Thirty-three years after 6-year-old Etan Patz disappeared from a bus stop near his New York home, some answers may be finally emerging as to what happened to him. In some ways, that's certainly good. The family and the community want answers. In other ways, it's devastating. To finally hear the excruciating details of what may have been the last moments of little Etan's life are almost too much to bear. Court documents filed in the case against Pedro Hernandez, who confessed to the crimes that led to Etan's death, but then pleaded not guilty, reveal the chilling details of what may have happened to Etan.

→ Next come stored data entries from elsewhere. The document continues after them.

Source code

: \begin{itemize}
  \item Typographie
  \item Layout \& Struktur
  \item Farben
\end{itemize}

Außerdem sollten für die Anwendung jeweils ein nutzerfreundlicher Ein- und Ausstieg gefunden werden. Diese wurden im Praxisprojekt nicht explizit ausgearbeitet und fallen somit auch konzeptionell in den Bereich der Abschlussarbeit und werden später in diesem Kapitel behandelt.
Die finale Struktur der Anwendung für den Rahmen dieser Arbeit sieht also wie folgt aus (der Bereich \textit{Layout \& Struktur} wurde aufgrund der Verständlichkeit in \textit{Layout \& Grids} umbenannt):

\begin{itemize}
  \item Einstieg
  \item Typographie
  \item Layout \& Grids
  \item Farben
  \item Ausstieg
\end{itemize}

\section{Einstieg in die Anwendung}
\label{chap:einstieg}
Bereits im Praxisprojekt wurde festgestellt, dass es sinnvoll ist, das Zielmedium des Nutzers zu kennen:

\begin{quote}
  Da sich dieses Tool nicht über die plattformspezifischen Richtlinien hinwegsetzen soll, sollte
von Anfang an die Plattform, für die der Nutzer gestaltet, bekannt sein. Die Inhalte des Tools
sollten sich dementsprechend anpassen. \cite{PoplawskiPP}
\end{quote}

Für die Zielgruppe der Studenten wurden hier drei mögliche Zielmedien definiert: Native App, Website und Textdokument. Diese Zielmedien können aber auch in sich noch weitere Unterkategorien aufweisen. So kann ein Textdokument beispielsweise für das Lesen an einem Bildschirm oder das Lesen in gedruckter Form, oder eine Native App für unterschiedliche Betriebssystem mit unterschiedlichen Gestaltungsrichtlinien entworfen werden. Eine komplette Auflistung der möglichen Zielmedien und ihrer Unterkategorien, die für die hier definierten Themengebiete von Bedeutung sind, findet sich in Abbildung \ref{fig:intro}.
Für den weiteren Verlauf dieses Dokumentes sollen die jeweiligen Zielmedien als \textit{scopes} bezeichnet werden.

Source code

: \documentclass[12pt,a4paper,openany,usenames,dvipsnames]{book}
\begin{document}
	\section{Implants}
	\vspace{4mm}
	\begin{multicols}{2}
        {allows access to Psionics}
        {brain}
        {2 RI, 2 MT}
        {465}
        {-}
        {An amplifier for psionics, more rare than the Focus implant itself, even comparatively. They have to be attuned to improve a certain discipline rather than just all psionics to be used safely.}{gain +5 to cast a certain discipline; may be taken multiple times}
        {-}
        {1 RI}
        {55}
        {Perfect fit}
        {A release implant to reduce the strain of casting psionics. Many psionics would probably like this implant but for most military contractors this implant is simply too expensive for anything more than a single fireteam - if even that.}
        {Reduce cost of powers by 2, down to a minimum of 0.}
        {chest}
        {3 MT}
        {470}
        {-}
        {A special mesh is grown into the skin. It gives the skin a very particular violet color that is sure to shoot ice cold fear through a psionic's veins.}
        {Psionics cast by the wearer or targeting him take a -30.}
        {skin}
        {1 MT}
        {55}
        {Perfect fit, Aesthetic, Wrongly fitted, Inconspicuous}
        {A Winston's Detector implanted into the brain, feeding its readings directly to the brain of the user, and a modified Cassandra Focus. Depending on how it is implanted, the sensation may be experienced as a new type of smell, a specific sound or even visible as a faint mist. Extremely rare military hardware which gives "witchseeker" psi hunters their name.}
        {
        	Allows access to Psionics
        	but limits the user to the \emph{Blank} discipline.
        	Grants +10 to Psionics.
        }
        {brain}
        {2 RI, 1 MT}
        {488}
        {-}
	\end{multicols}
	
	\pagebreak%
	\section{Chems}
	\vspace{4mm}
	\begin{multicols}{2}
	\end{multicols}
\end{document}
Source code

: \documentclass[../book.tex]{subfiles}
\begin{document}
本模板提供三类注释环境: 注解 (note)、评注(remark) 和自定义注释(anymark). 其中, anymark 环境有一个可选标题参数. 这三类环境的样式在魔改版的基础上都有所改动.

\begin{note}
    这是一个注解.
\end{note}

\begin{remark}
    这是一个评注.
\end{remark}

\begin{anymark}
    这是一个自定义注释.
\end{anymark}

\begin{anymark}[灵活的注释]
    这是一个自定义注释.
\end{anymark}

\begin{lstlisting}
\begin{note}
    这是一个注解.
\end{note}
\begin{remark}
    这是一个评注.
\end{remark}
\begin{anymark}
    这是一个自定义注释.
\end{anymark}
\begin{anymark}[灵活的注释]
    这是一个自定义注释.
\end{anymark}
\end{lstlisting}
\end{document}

Hernandez worked as a stock boy (he was only 18 at the time) in his family's bodega near the bus stop where Etan was last seen. According to court documents, this is what Hernandez told police during the eight-hour interrogation that led to his confession:
[Hernandez] was at work that morning, that he saw the boy at the bus stop, asked him if he would like a soda, led him to the basement of the bodega where he was employed, and for no apparent reason immediately choked the boy until the boy went limp. The defendant said he then placed the boy in a plastic bag, placed the bag in a cardboard box, and tossed the boy's book bag behind a freezer in the basement. He then carried the box to the entranceway of a basement approximately one-and-a-half blocks away, where he placed the box on the ground just inside the open entranceway. According to the video-recorded statement by Mr. Hernandez, when he left the box, Etan Patz was still alive.
Hernandez also reportedly told police that he went back the next day to check on Etan, but the box was gone. So, essentially, he confessed to what may have "led" to Etan's death, but not to murdering Etan, as he believes the boy was "alive" when he left him.
Hernandez apparently has a long history of mental illness, and the defense will argue that his confession is a false one. Even the confession sounds crazy, who would leave a box with a child in it and then come back the next day to check on him, and think he was alive?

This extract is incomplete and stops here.